I found Losing My Religion to be a very authentic read. Anyone who has ever dared to question their faith knows there are only two possible outcomes: questioning leads to deeper faith, or turns you away from it altogether. And when you've depended on faith for many years, when you're surrounded by people who are faithful, if you turn away from it, you find it is a very lonely journey. People rejoice when someone is "saved" but few are as happy for you when you walk away from that salvation. Lobdell doesn't get self-righteous about his weakening faith. In fact, he seeks answers that could keep him in his faith. But ultimately, he has to go with what his head and his heart tell him.
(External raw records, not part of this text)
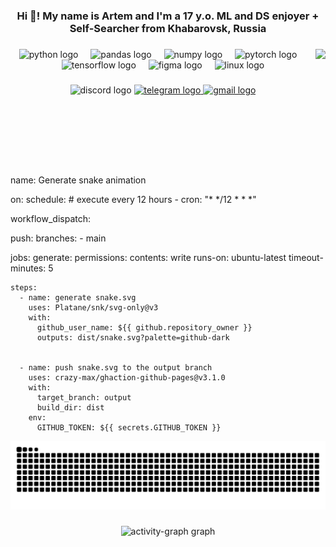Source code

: <h3 align="center">Hi 👋! My name is Artem and I'm a 17 y.o. ML and DS enjoyer + Self-Searcher from Khabarovsk, Russia</h3>

###

<div align="center">
</div>

###

<img align="right" height="187" src="https://i.pinimg.com/originals/ae/31/d2/ae31d2ec20c4040b1b92f7202cf26e4b.gif"  />

###

<div align="center">
  <img src="https://img.shields.io/badge/Python-3776AB?logo=python&logoColor=white&style=for-the-badge" height="30" alt="python logo"  />
  <img width="12" />
  <img src="https://img.shields.io/badge/pandas-150458?logo=pandas&logoColor=white&style=for-the-badge" height="30" alt="pandas logo"  />
  <img width="12" />
  <img src="https://img.shields.io/badge/NumPy-013243?logo=numpy&logoColor=white&style=for-the-badge" height="30" alt="numpy logo"  />
  <img width="12" />
  <img src="https://img.shields.io/badge/PyTorch-EE4C2C?logo=pytorch&logoColor=white&style=for-the-badge" height="30" alt="pytorch logo"  />
  <img width="12" />
  <img src="https://img.shields.io/badge/TensorFlow-FF6F00?logo=tensorflow&logoColor=black&style=for-the-badge" height="30" alt="tensorflow logo"  />
  <img width="12" />
  <img src="https://img.shields.io/badge/Figma-F24E1E?logo=figma&logoColor=white&style=for-the-badge" height="30" alt="figma logo"  />
  <img width="12" />
  <img src="https://img.shields.io/badge/Linux-FCC624?logo=linux&logoColor=black&style=for-the-badge" height="30" alt="linux logo"  />
</div>

###

<div align="center">
  <img src="https://img.shields.io/static/v1?message=Discord&logo=discord&label=&color=7289DA&logoColor=white&labelColor=&style=flat" height="40" alt="discord logo"  />
  <a href="https://t.me/gotsaweq" target="_blank">
    <img src="https://img.shields.io/static/v1?message=Telegram&logo=telegram&label=&color=484848&logoColor=ffffff&labelColor=&style=flat" height="40" alt="telegram logo"  />
  </a>
  <a href="mailto:gotsawe@inbox.ru" target="_blank">
    <img src="https://img.shields.io/static/v1?message=Gmail&logo=gmail&label=&color=D14836&logoColor=white&labelColor=&style=flat" height="40" alt="gmail logo"  />
  </a>
</div>

###

<br clear="both">

name: Generate snake animation

on:
  schedule: # execute every 12 hours
    - cron: "* */12 * * *"

  workflow_dispatch:

  push:
    branches:
    - main

jobs:
  generate:
    permissions:
      contents: write
    runs-on: ubuntu-latest
    timeout-minutes: 5

    steps:
      - name: generate snake.svg
        uses: Platane/snk/svg-only@v3
        with:
          github_user_name: ${{ github.repository_owner }}
          outputs: dist/snake.svg?palette=github-dark


      - name: push snake.svg to the output branch
        uses: crazy-max/ghaction-github-pages@v3.1.0
        with:
          target_branch: output
          build_dir: dist
        env:
          GITHUB_TOKEN: ${{ secrets.GITHUB_TOKEN }}
<img src="https://raw.githubusercontent.com/gotsaweq/gotsaweq/output/snake.svg" alt="Snake animation" />

###

<div align="center">
  <img src="https://github-readme-activity-graph.vercel.app/graph?username=gotsaweq&radius=16&theme=react&area=true&order=5" height="300" alt="activity-graph graph"  />
</div>

###
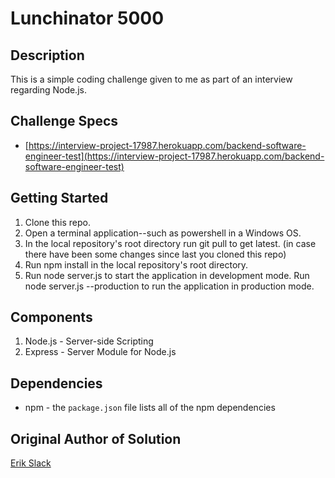 # Lunchinator 5000

## Description

This is a simple coding challenge given to me as part of an interview regarding Node.js.

## Challenge Specs

* [https://interview-project-17987.herokuapp.com/backend-software-engineer-test](https://interview-project-17987.herokuapp.com/backend-software-engineer-test)

## Getting Started

1. Clone this repo.
1. Open a terminal application--such as powershell in a Windows OS.
1. In the local repository's root directory run git pull to get latest. (in case there have been some changes since last you cloned this repo)
1. Run npm install in the local repository's root directory.
1. Run node server.js to start the application in development mode. Run node server.js --production to run the application in production mode.

## Components

1. Node.js - Server-side Scripting
1. Express - Server Module for Node.js

## Dependencies

* npm - the `package.json` file lists all of the npm dependencies

## Original Author of Solution

[Erik Slack](https://github.com/erik-slack/)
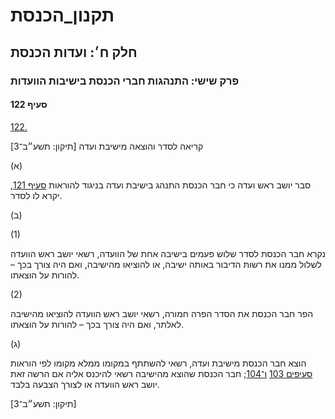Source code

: # תקנון_הכנסת

## חלק ח׳: ועדות הכנסת

### פרק שישי: התנהגות חברי הכנסת בישיבות הוועדות

#### סעיף 122

[122.](https://he.wikisource.org/wiki/%D7%AA%D7%A7%D7%A0%D7%95%D7%9F_%D7%94%D7%9B%D7%A0%D7%A1%D7%AA#%D7%A1%D7%A2%D7%99%D7%A3_122)

קריאה לסדר והוצאה מישיבת ועדה [תיקון: תשע״ב־3]

(א)

סבר יושב ראש ועדה כי חבר הכנסת התנהג בישיבת ועדה בניגוד להוראות [סעיף 121](https://he.wikisource.org/wiki/%D7%AA%D7%A7%D7%A0%D7%95%D7%9F_%D7%94%D7%9B%D7%A0%D7%A1%D7%AA#%D7%A1%D7%A2%D7%99%D7%A3_121), יקרא לו לסדר.

(ב)

(1)

נקרא חבר הכנסת לסדר שלוש פעמים בישיבה אחת של הוועדה, רשאי יושב ראש הוועדה לשלול ממנו את רשות הדיבור באותה ישיבה, או להוציאו מהישיבה, ואם היה צורך בכך – להורות על הוצאתו.

(2)

הפר חבר הכנסת את הסדר הפרה חמורה, רשאי יושב ראש הוועדה להוציאו מהישיבה לאלתר, ואם היה צורך בכך – להורות על הוצאתו.

(ג)

הוצא חבר הכנסת מישיבת ועדה, רשאי להשתתף במקומו ממלא מקומו לפי הוראות [סעיפים 103](https://he.wikisource.org/wiki/%D7%AA%D7%A7%D7%A0%D7%95%D7%9F_%D7%94%D7%9B%D7%A0%D7%A1%D7%AA#%D7%A1%D7%A2%D7%99%D7%A3_103) [ו־104](https://he.wikisource.org/wiki/%D7%AA%D7%A7%D7%A0%D7%95%D7%9F_%D7%94%D7%9B%D7%A0%D7%A1%D7%AA#%D7%A1%D7%A2%D7%99%D7%A3_104); חבר הכנסת שהוצא מהישיבה רשאי להיכנס אליה אם הרשה זאת יושב ראש הוועדה או לצורך הצבעה בלבד.

[תיקון: תשע״ב־3]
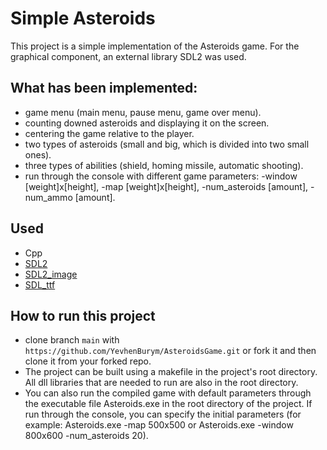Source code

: # Simple Asteroids
This project is a simple implementation of the Asteroids game. 
For the graphical component, an external library SDL2 was used.
## What has been implemented:
- game menu (main menu, pause menu, game over menu).
- counting downed asteroids and displaying it on the screen.
- centering the game relative to the player.
- two types of asteroids (small and big, which is divided into two small ones).
- three types of abilities (shield, homing missile, automatic shooting).
- run through the console with different game parameters:
-window [weight]х[height], -map [weight]х[height], -num_asteroids [amount], -num_ammo [amount].
## Used
- Cpp
- [SDL2](https://github.com/libsdl-org/SDL)
- [SDL2_image](https://github.com/libsdl-org/SDL_image)
- [SDL_ttf](https://github.com/libsdl-org/SDL_ttf)
## How to run this project
 - clone branch `main` with `https://github.com/YevhenBurym/AsteroidsGame.git` or fork it and then clone it from your forked repo.
 - The project can be built using a makefile in the project's root directory. All dll libraries that are needed to run are also in the root directory.
 - You can also run the compiled game with default parameters through the executable file Asteroids.exe in the root directory of the project.
 If run through the console, you can specify the initial parameters (for example: Asteroids.exe -map 500x500 
 or Asteroids.exe -window 800x600 -num_asteroids 20).
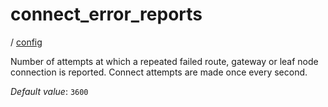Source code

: # connect_error_reports

/ [config](reference/server-config/index.md) 

Number of attempts at which a repeated failed route, gateway
or leaf node connection is reported. Connect attempts are made
once every second.

*Default value*: `3600`
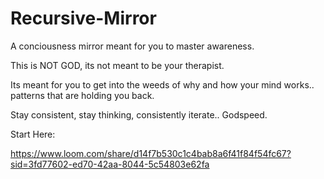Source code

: # Recursive-Mirror
A conciousness mirror meant for you to master awareness.

This is NOT GOD, its not meant to be your therapist.

Its meant for you to get into the weeds of why and how your mind works.. patterns that are holding you back.

Stay consistent, stay thinking, consistently iterate.. Godspeed.

Start Here:

https://www.loom.com/share/d14f7b530c1c4bab8a6f41f84f54fc67?sid=3fd77602-ed70-42aa-8044-5c54803e62fa
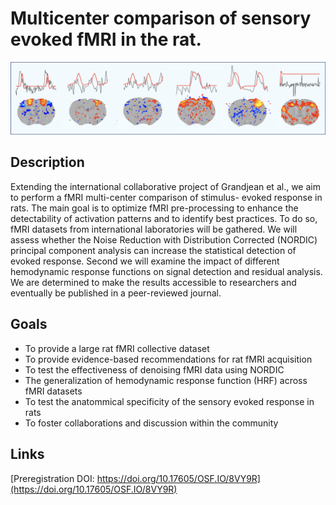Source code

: # Multicenter comparison of sensory evoked fMRI in the rat.

![Alt text](asset/figures/fig.svg/cover_multirat_se.png)

## Description
Extending the international collaborative project of Grandjean et al., 
we aim to perform a fMRI multi-center comparison of stimulus-  evoked
response in rats. The main goal is to optimize fMRI pre-processing to 
enhance the detectability of activation patterns  and to identify best
practices. To do so, fMRI datasets from international laboratories will 
be gathered. We will assess whether the Noise Reduction with Distribution 
Corrected (NORDIC) principal component analysis can increase the statistical 
detection of evoked response. Second we will examine the impact of different
hemodynamic   response   functions   on   signal   detection   and   residual
analysis. We are determined to make the results accessible to researchers and 
eventually be published in a peer-reviewed journal.

## Goals
- To provide a large rat fMRI collective dataset
- To provide evidence-based recommendations for rat fMRI acquisition
- To test  the effectiveness of denoising fMRI data using NORDIC
- The generalization of hemodynamic response function (HRF) across fMRI datasets
- To  test the anatommical specificity of the sensory evoked response in rats 
- To foster collaborations and discussion within the community

## Links   
[Preregistration DOI: https://doi.org/10.17605/OSF.IO/8VY9R](https://doi.org/10.17605/OSF.IO/8VY9R)
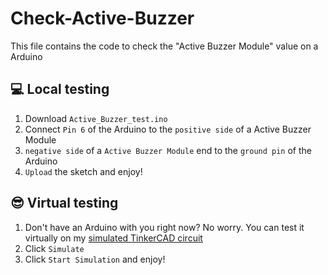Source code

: # Check-Active-Buzzer
This file contains the code to check the "Active Buzzer Module" value on a Arduino

<body>
<h2>💻 Local testing</h2>
<ol>
    <li>Download <code>Active_Buzzer_test.ino</code></li>
    <li>Connect <code>Pin 6</code> of the Arduino to the <code>positive side</code> of a Active Buzzer Module</li>
    <li><code>negative side</code> of a <code>Active Buzzer Module</code> end to the <code>ground pin</code> of the Arduino</li>
    <li><code>Upload</code> the sketch and enjoy!</li>
</ol>
<h2>😎 Virtual testing</h2>
<ol>
    <li>Don't have an Arduino with you right now? No worry. You can test it virtually on my <a href="https://www.tinkercad.com/things/cPToxoG9tJR-terrific-turing-fulffy/editel?sharecode=NC_OYxucYUeWs-K16VvcaCCA260QFxR9U-WL7u5x4Xk" rel="nofollow">simulated TinkerCAD circuit</a></li>
    <li>Click <code>Simulate</code></li>
    <li>Click <code>Start Simulation</code> and enjoy!</li>
<ol>
</body>
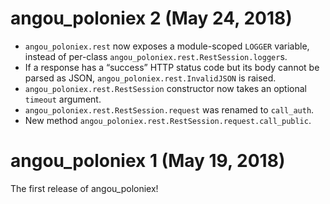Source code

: angou\_poloniex 2 (May 24, 2018)
===
- `angou_poloniex.rest` now exposes a module-scoped `LOGGER` variable, instead of
  per-class `angou_poloniex.rest.RestSession.logger`s.
- If a response has a “success” HTTP status code but its body cannot be parsed
  as JSON, `angou_poloniex.rest.InvalidJSON` is raised.
- `angou_poloniex.rest.RestSession` constructor now takes an optional `timeout`
  argument.
- `angou_poloniex.rest.RestSession.request` was renamed to `call_auth`.
- New method `angou_poloniex.rest.RestSession.request.call_public`.

angou\_poloniex 1 (May 19, 2018)
===
The first release of angou\_poloniex!
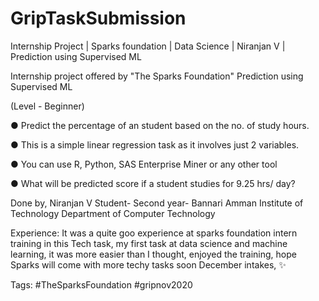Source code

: # GripTaskSubmission
Internship Project | Sparks foundation | Data Science | Niranjan V | Prediction using Supervised ML

Internship project offered by "The Sparks Foundation" Prediction using Supervised ML

(Level - Beginner)

● Predict the percentage of an student based on the no. of study hours.

● This is a simple linear regression task as it involves just 2 variables.

● You can use R, Python, SAS Enterprise Miner or any other tool

● What will be predicted score if a student studies for 9.25 hrs/ day?

Done by, Niranjan V Student- Second year- Bannari Amman Institute of Technology Department of Computer Technology

Experience: It was a quite goo experience at sparks foundation intern training in this Tech task, my first task at data science and machine learning, it was more easier than I thought, enjoyed the training, hope Sparks will come with more techy tasks soon December intakes, ✨

Tags: #TheSparksFoundation #gripnov2020

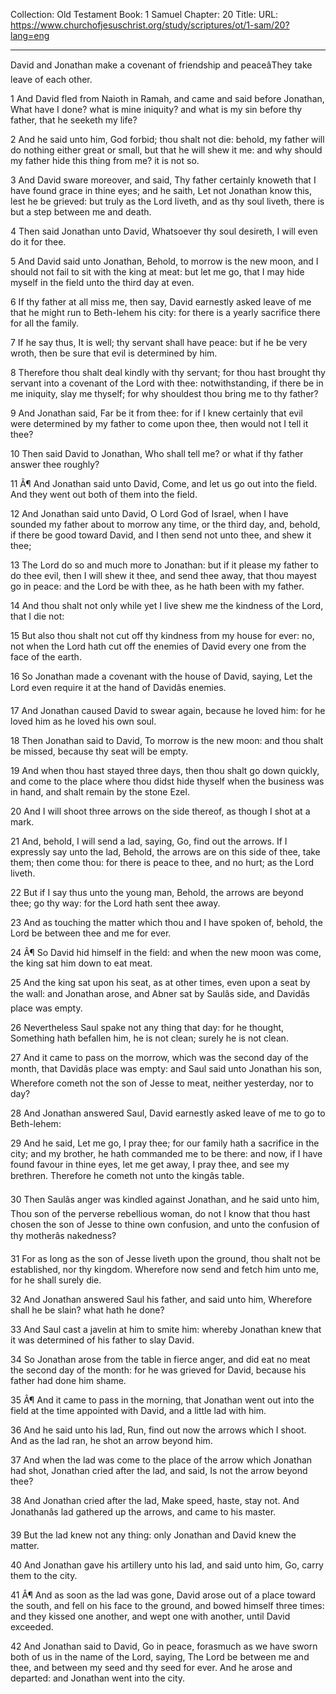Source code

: Collection: Old Testament
Book: 1 Samuel
Chapter: 20
Title: 
URL: https://www.churchofjesuschrist.org/study/scriptures/ot/1-sam/20?lang=eng

---

David and Jonathan make a covenant of friendship and peaceâThey take leave of each other.

1 And David fled from Naioth in Ramah, and came and said before Jonathan, What have I done? what is mine iniquity? and what is my sin before thy father, that he seeketh my life?

2 And he said unto him, God forbid; thou shalt not die: behold, my father will do nothing either great or small, but that he will shew it me: and why should my father hide this thing from me? it is not so.

3 And David sware moreover, and said, Thy father certainly knoweth that I have found grace in thine eyes; and he saith, Let not Jonathan know this, lest he be grieved: but truly as the Lord liveth, and as thy soul liveth, there is but a step between me and death.

4 Then said Jonathan unto David, Whatsoever thy soul desireth, I will even do it for thee.

5 And David said unto Jonathan, Behold, to morrow is the new moon, and I should not fail to sit with the king at meat: but let me go, that I may hide myself in the field unto the third day at even.

6 If thy father at all miss me, then say, David earnestly asked leave of me that he might run to Beth-lehem his city: for there is a yearly sacrifice there for all the family.

7 If he say thus, It is well; thy servant shall have peace: but if he be very wroth, then be sure that evil is determined by him.

8 Therefore thou shalt deal kindly with thy servant; for thou hast brought thy servant into a covenant of the Lord with thee: notwithstanding, if there be in me iniquity, slay me thyself; for why shouldest thou bring me to thy father?

9 And Jonathan said, Far be it from thee: for if I knew certainly that evil were determined by my father to come upon thee, then would not I tell it thee?

10 Then said David to Jonathan, Who shall tell me? or what if thy father answer thee roughly?

11 Â¶ And Jonathan said unto David, Come, and let us go out into the field. And they went out both of them into the field.

12 And Jonathan said unto David, O Lord God of Israel, when I have sounded my father about to morrow any time, or the third day, and, behold, if there be good toward David, and I then send not unto thee, and shew it thee;

13 The Lord do so and much more to Jonathan: but if it please my father to do thee evil, then I will shew it thee, and send thee away, that thou mayest go in peace: and the Lord be with thee, as he hath been with my father.

14 And thou shalt not only while yet I live shew me the kindness of the Lord, that I die not:

15 But also thou shalt not cut off thy kindness from my house for ever: no, not when the Lord hath cut off the enemies of David every one from the face of the earth.

16 So Jonathan made a covenant with the house of David, saying, Let the Lord even require it at the hand of Davidâs enemies.

17 And Jonathan caused David to swear again, because he loved him: for he loved him as he loved his own soul.

18 Then Jonathan said to David, To morrow is the new moon: and thou shalt be missed, because thy seat will be empty.

19 And when thou hast stayed three days, then thou shalt go down quickly, and come to the place where thou didst hide thyself when the business was in hand, and shalt remain by the stone Ezel.

20 And I will shoot three arrows on the side thereof, as though I shot at a mark.

21 And, behold, I will send a lad, saying, Go, find out the arrows. If I expressly say unto the lad, Behold, the arrows are on this side of thee, take them; then come thou: for there is peace to thee, and no hurt; as the Lord liveth.

22 But if I say thus unto the young man, Behold, the arrows are beyond thee; go thy way: for the Lord hath sent thee away.

23 And as touching the matter which thou and I have spoken of, behold, the Lord be between thee and me for ever.

24 Â¶ So David hid himself in the field: and when the new moon was come, the king sat him down to eat meat.

25 And the king sat upon his seat, as at other times, even upon a seat by the wall: and Jonathan arose, and Abner sat by Saulâs side, and Davidâs place was empty.

26 Nevertheless Saul spake not any thing that day: for he thought, Something hath befallen him, he is not clean; surely he is not clean.

27 And it came to pass on the morrow, which was the second day of the month, that Davidâs place was empty: and Saul said unto Jonathan his son, Wherefore cometh not the son of Jesse to meat, neither yesterday, nor to day?

28 And Jonathan answered Saul, David earnestly asked leave of me to go to Beth-lehem:

29 And he said, Let me go, I pray thee; for our family hath a sacrifice in the city; and my brother, he hath commanded me to be there: and now, if I have found favour in thine eyes, let me get away, I pray thee, and see my brethren. Therefore he cometh not unto the kingâs table.

30 Then Saulâs anger was kindled against Jonathan, and he said unto him, Thou son of the perverse rebellious woman, do not I know that thou hast chosen the son of Jesse to thine own confusion, and unto the confusion of thy motherâs nakedness?

31 For as long as the son of Jesse liveth upon the ground, thou shalt not be established, nor thy kingdom. Wherefore now send and fetch him unto me, for he shall surely die.

32 And Jonathan answered Saul his father, and said unto him, Wherefore shall he be slain? what hath he done?

33 And Saul cast a javelin at him to smite him: whereby Jonathan knew that it was determined of his father to slay David.

34 So Jonathan arose from the table in fierce anger, and did eat no meat the second day of the month: for he was grieved for David, because his father had done him shame.

35 Â¶ And it came to pass in the morning, that Jonathan went out into the field at the time appointed with David, and a little lad with him.

36 And he said unto his lad, Run, find out now the arrows which I shoot. And as the lad ran, he shot an arrow beyond him.

37 And when the lad was come to the place of the arrow which Jonathan had shot, Jonathan cried after the lad, and said, Is not the arrow beyond thee?

38 And Jonathan cried after the lad, Make speed, haste, stay not. And Jonathanâs lad gathered up the arrows, and came to his master.

39 But the lad knew not any thing: only Jonathan and David knew the matter.

40 And Jonathan gave his artillery unto his lad, and said unto him, Go, carry them to the city.

41 Â¶ And as soon as the lad was gone, David arose out of a place toward the south, and fell on his face to the ground, and bowed himself three times: and they kissed one another, and wept one with another, until David exceeded.

42 And Jonathan said to David, Go in peace, forasmuch as we have sworn both of us in the name of the Lord, saying, The Lord be between me and thee, and between my seed and thy seed for ever. And he arose and departed: and Jonathan went into the city.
Unlike Richard Dawkins, who can be patronizing to non-believers, Lobdell is respectful of people who maintain their faith. He doesn't attack anyone for believing, he simply articulates his own thoughts and feelings. He brings up many of the same questions that many doubters raise- the questions that either have no answer at all, or answers that are at best unsatisfying.
Anyone who has gone on their own questioning journey, and who has come out the other side feeling more contented and at peace than when they started will appreciate this read.
As someone who has experienced some of the very same happiness and despair through formal religion, I felt like Lobdell took the words right out of my heart. Throughout the narrative, I found it so easy to understand how and why Lobdell reacted to certain experiences and facts: good, bad, and ugly.
I think the book is written in such a way that even someone with unshakable faith could come to understand the validity of nonbelievers. Doubters or straight-out atheists are often condemned for being selfish, taking the easy way out, or not making enough of an effort to be open to spirituality or conversion. This book makes a powerful case for faith being simply the suspension of intellectual reason that is NOT a matter of choice. Similarly, disbelief is merely a truthful declaration that some altered reality does not exist for a certain person.
Doubters out there, particularly those who once had deep-rooted faith, should find great comfort in the story of this kindred spirit.
I believe ALL practicing religious people should read this book and seriously contemplate what about a church's structure, lack of oversight, and apparent prestige invites corruption, and what can be done to reform this corruption. Efforts MUST be made to establish real congregations that are not wrought with atrocities, hypocrisies, and irreparable damage to the youngest and most vulnerable of our world. Without TRUE (not band-aid) reform, I cannot see how on earth any religious institution could continue to survive, much less thrive, with any shred of integrity and credibility, now that the truth has come to light.